The mapping algorithm includes three main phases: (1) choose the possible mapping candidates, (2) make a comprehensive evaluation on each candidate including a cycle-level estimate of performance, normalized energy, and energy-efficiency, (3) generate the configuration for MAERI according to the specified mapping strategy.

1) Candidates search: In the candidates search phase, the mapper searches mappings that utilizes available compute units as much as possible while satisfying the inequality in Equation 1:

$$T\_R \times T\_S \times T\_C \times T\_K \times T\_N \times T\_X' \times T\_Y' \le N_{ms}$$
  
where  $T\_R \le R$ ,  $T\_S \le S$ ,  $T\_C \le C$ ,  $T\_K \le K$ ,  
 $T\_N \le N$ ,  $T\_X' \le X'$ ,  $T\_Y' \le Y'$   
(1)

 $N_{ms}$  represents the available computational resources, which is the number of MSes in MN. Because of the high dimensionality (7D), the mapping space based on the permutations of the loop and the mapping parameters of each loop is huge. For example, the second CONV layer of VGG16 [38] with batch size 32 has layer dimensions of I(224, 224, 64, 32), W(3, 3, 64, 64), O(224, 224, 64, 32). If we map this layer onto MAERI with 256 MSes, the number of all the possible mapping parameters that satisfy inequality Equation 1 is 71107. If we scale up the computational resources (number of MSes) to 1024, the search space will increase to 531517. It is impractical to evaluate the efficiency of all these mapping strategies in detail due to the large time complexity. We demonstrate that it is possible to prune down the search space by identifying mappings that are guaranteed to be inefficient compared to others.

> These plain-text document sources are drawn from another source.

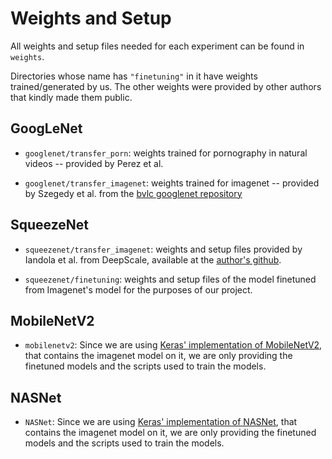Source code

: # Weights and Setup

All weights and setup files needed for each experiment can be found in `weights`.

Directories whose name has `"finetuning"` in it have weights trained/generated by us. The other weights were provided by other authors that kindly made them public.

## GoogLeNet

* `googlenet/transfer_porn`: weights trained for pornography in natural videos -- provided by Perez et al.

* `googlenet/transfer_imagenet`: weights trained for imagenet -- provided by Szegedy et al.  from the [bvlc googlenet repository](http://dl.caffe.berkeleyvision.org/bvlc_googlenet.caffemodel)

<!-- * `googlenet/googlenet_porn_finetuning`: weights trained by us for elsagate, initialized with the model trained for pornography in natural videos provided by Perez et al.

* `googlenet/googlenet_imagenet_finetuning`: weights trained by us for elsagate, initialized with the model trained for imagenet provided by Szegedy et al.  Downloaded from [bvlc googlenet repository](http://dl.caffe.berkeleyvision.org/bvlc_googlenet.caffemodel) -->

## SqueezeNet

* `squeezenet/transfer_imagenet`: weights and setup files provided by Iandola et al. from DeepScale, available at the [author's github](https://github.com/DeepScale/SqueezeNet).

* `squeezenet/finetuning`: weights and setup files of the model finetuned from Imagenet's model for the purposes of our project.

## MobileNetV2

* `mobilenetv2`: Since we are using [Keras' implementation of MobileNetV2](https://keras.io/applications/#mobilenetv2), that contains the imagenet model on it, we are only providing the finetuned models and the scripts used to train the models.


## NASNet

* `NASNet`: Since we are using [Keras' implementation of NASNet](https://keras.io/applications/#nasnet), that contains the imagenet model on it, we are only providing the finetuned models and the scripts used to train the models.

To reduce the search space, we develop heuristics from the following insights.

MS utilization and edge conditions in mapping. Because the number of utilized MSes is determined based on the size of mapped VNs (e.g., if we map VNs with size 3 over a MS array with 16 MSes, only 15 MSes can be utilized), the mapping parameters that determine the size of VNs  $(T_R, T_S, \text{ and } T_C)$  determine the peak utilization of MSes. Thus VN sizes that are not divisible by the number of MSes can be pruned away without a full evaluation. Similarly, when choosing appropriate tile sizes, the dimension of the filters (R, S, and C) needs to be considered to account for the underutilization when a tile encounters outof-bounds at edges, as presented in Figure 6. To prevent such underutilization, we select mapping parameters, T R, T S, and T C, that evenly divide each dimension, R, S, and C, respectively. We also apply the same constraints to input mapping parameters. By applying these edge conditions, we can significantly reduce the search space.

**Batch size in inference.** In most inference scenarios (forward pass), the batch size (N) is one. Therefore, we can assume that the corresponding mapping parameter,  $T_N$ , is also one, which removes one dimension of the 7D mapping search space.

**Mapping fully-connected and LSTM.** Fully-connected (FC) and LSTM layers require matrix multiplication, which can be viewed as convolution with reduced dimensions (C = K = 1, Y = C = 1, X' = K = 1, X = S, R = Y'). Therefore, the number of mapping parameters to determine decreases to two ( $T_R$  and  $T_S$ ), and this significantly reduces the mapping search space.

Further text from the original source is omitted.